One option would be to let users drop custom folder in settings. These folders could have representative files in them (maybe with a custom Finder tag to identify them), then you can cluster documents by similarity like you are already doing.
Nice application! I am looking forward to see it evolve.
I'd recommend adding a video or gif that demonstrates how it works for organizing files. I kinda get it but would prefer to see it in action before downloading
Even without changing one byte of the actual binary they could get pretty far by just evicting all the test files for those packages they're including. And, related to that, it seems that dist-info/RECORD ends up at 1,050,544 because the onnx folks decided it was important that they cryptographically sign all those test data files they're choosing to ship :-/
Thanks for pointing this out mdaniel & woadwarrior01 — reducing the footprint is definitely on my radar and something I’m actively working on.
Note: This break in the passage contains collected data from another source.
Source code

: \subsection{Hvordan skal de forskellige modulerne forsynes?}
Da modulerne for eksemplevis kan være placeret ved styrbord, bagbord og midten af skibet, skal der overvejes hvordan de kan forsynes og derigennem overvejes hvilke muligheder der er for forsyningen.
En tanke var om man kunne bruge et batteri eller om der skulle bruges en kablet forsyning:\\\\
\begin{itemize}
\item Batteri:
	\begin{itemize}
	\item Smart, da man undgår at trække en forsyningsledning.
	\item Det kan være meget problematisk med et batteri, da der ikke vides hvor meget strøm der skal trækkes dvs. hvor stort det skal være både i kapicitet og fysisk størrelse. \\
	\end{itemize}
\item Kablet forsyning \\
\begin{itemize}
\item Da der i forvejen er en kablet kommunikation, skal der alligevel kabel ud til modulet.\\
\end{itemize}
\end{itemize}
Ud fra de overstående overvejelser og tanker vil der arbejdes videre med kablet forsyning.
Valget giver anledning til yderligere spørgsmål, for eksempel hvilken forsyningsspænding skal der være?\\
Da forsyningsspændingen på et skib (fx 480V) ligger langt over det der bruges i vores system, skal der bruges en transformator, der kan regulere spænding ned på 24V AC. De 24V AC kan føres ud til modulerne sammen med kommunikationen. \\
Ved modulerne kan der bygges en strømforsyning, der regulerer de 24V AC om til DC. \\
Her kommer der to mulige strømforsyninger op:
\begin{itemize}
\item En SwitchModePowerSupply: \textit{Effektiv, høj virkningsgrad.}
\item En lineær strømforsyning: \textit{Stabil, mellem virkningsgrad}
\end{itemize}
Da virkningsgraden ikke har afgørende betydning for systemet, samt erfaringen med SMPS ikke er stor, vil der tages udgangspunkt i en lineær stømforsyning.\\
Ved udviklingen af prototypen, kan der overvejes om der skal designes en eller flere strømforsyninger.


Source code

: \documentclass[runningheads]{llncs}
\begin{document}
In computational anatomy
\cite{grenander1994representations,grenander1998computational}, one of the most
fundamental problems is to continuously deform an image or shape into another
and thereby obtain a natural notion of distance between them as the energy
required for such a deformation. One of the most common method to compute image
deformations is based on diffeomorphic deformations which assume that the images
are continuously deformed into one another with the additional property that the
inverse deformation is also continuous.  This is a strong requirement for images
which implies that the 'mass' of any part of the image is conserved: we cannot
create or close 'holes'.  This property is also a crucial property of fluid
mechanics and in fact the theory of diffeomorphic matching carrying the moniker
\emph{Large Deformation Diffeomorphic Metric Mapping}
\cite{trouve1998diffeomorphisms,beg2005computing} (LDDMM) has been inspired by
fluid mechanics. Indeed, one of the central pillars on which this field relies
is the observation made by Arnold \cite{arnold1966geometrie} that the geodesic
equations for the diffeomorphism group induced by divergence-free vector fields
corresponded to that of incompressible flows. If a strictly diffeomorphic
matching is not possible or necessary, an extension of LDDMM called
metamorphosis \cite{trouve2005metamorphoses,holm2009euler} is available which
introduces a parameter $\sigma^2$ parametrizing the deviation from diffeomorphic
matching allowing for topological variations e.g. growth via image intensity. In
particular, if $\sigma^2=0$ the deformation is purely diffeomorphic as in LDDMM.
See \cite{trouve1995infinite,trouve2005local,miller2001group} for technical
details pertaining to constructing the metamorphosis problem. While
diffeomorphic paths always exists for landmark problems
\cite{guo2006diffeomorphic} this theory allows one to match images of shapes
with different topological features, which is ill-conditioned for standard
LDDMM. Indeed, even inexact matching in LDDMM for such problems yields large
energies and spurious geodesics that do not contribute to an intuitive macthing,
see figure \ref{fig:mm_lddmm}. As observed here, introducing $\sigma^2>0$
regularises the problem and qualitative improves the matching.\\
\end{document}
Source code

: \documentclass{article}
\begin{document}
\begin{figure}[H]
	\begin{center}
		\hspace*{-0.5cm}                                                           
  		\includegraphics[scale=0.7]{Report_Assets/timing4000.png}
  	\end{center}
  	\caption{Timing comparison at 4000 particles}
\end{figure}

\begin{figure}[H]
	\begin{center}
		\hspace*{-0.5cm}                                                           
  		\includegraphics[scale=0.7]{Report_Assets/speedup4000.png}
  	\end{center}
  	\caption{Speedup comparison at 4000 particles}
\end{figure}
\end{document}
I actually started with CoreML but switched to ONNX after running into some issues.
That said, it’s kind of amazing that we can run models of ~90 MB this efficiently on our devices today — the performance has been really encouraging. Appreciate the feedback!
Presale pricing is weird, or at least unclear. I am totally fine with pricing strategies where you buy a perpetual license for the current major version only but this seems like less than that. It appears that for $10 we can have something available for free that may be updated some unknown amount, but probably without any significant new behavior, and then we’ll get a discount that could very well be less than the $10 we put in.
You could improve the situation by presenting some kind of roadmap and indicating the limit of presale or stating clearly the amount, or a minimum amount, of discount on V1 offered to presale purchasers.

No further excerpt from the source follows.